[Stored data]
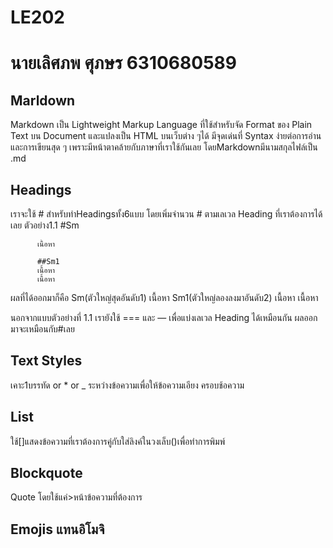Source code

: # LE202
# นายเลิศภพ ศุภษร 6310680589
## Marldown
Markdown เป็น Lightweight Markup Language ที่ใช้สำหรับจัด Format ของ Plain Text บน Document และแปลงเป็น HTML บนเว็บต่าง ๆได้ มีจุดเด่นที่ Syntax ง่ายต่อการอ่านและการเขียนสุด ๆ เพราะมีหน้าตาคล้ายกับภาษาที่เราใช้กันเลย โดยMarkdownมีนามสกุลไฟล์เป็น .md
## Headings
เราจะใช้ # สำหรับทำHeadingsทั้ง6แบบ โดยเพิ่มจำนวน # ตามเลเวล Heading ที่เราต้องการได้เลย
ตัวอย่าง1.1 #Sm

          เนื้อหา
          
          ##Sm1
          เนื้อหา
          เนื้อหา
ผลที่ได้ออกมาก็คือ 
          Sm(ตัวใหญ่สุดอันดับ1)
          เนื้อหา
          Sm1(ตัวใหญ่ลองลงมาอันดับ2)
          เนื้อหา
          เนื้อหา
          
นอกจากแบบตัวอย่างที่ 1.1 เรายังใช้ === และ — เพื่อแบ่งเลเวล Heading ได้เหมือนกัน ผลออกมาจะเหมือนกับ#เลย 
## Text Styles
เคาะ1บรรทัด or * or _ ระหว่างข้อความเพื่อให้ข้อความเอียง ครอบช้อความ
## List 
ใช้[]แสดงข้อความที่เราต้องการคู่กับใส่ลิงค์ในวงเล็บ()เพื่อทำการพิมพ์
## Blockquote
Quote โดยใช้แค่>หน้าข้อความที่ต้องการ
## Emojis แทนอิโมจิ
 
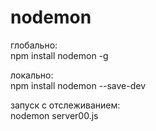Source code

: # nodemon  

глобально:  
npm install nodemon -g  

локально:  
npm install nodemon --save-dev  

запуск с отслеживанием:  
nodemon server00.js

* Description of the task: Repeat all of the entries above exactly. Keep pictures out of it.

* Task response:
Source code

: # LE202
# นายเลิศภพ ศุภษร 6310680589
## Marldown
Markdown เป็น Lightweight Markup Language ที่ใช้สำหรับจัด Format ของ Plain Text บน Document และแปลงเป็น HTML บนเว็บต่าง ๆได้ มีจุดเด่นที่ Syntax ง่ายต่อการอ่านและการเขียนสุด ๆ เพราะมีหน้าตาคล้ายกับภาษาที่เราใช้กันเลย โดยMarkdownมีนามสกุลไฟล์เป็น .md
## Headings
เราจะใช้ # สำหรับทำHeadingsทั้ง6แบบ โดยเพิ่มจำนวน # ตามเลเวล Heading ที่เราต้องการได้เลย
ตัวอย่าง1.1 #Sm

          เนื้อหา
          
          ##Sm1
          เนื้อหา
          เนื้อหา
ผลที่ได้ออกมาก็คือ 
          Sm(ตัวใหญ่สุดอันดับ1)
          เนื้อหา
          Sm1(ตัวใหญ่ลองลงมาอันดับ2)
          เนื้อหา
          เนื้อหา
          
นอกจากแบบตัวอย่างที่ 1.1 เรายังใช้ === และ — เพื่อแบ่งเลเวล Heading ได้เหมือนกัน ผลออกมาจะเหมือนกับ#เลย 
## Text Styles
เคาะ1บรรทัด or * or _ ระหว่างข้อความเพื่อให้ข้อความเอียง ครอบช้อความ
## List 
ใช้[]แสดงข้อความที่เราต้องการคู่กับใส่ลิงค์ในวงเล็บ()เพื่อทำการพิมพ์
## Blockquote
Quote โดยใช้แค่>หน้าข้อความที่ต้องการ
## Emojis แทนอิโมจิ
 
Source code

: # nodemon  

глобально:  
npm install nodemon -g  

локально:  
npm install nodemon --save-dev  

запуск с отслеживанием:  
nodemon server00.js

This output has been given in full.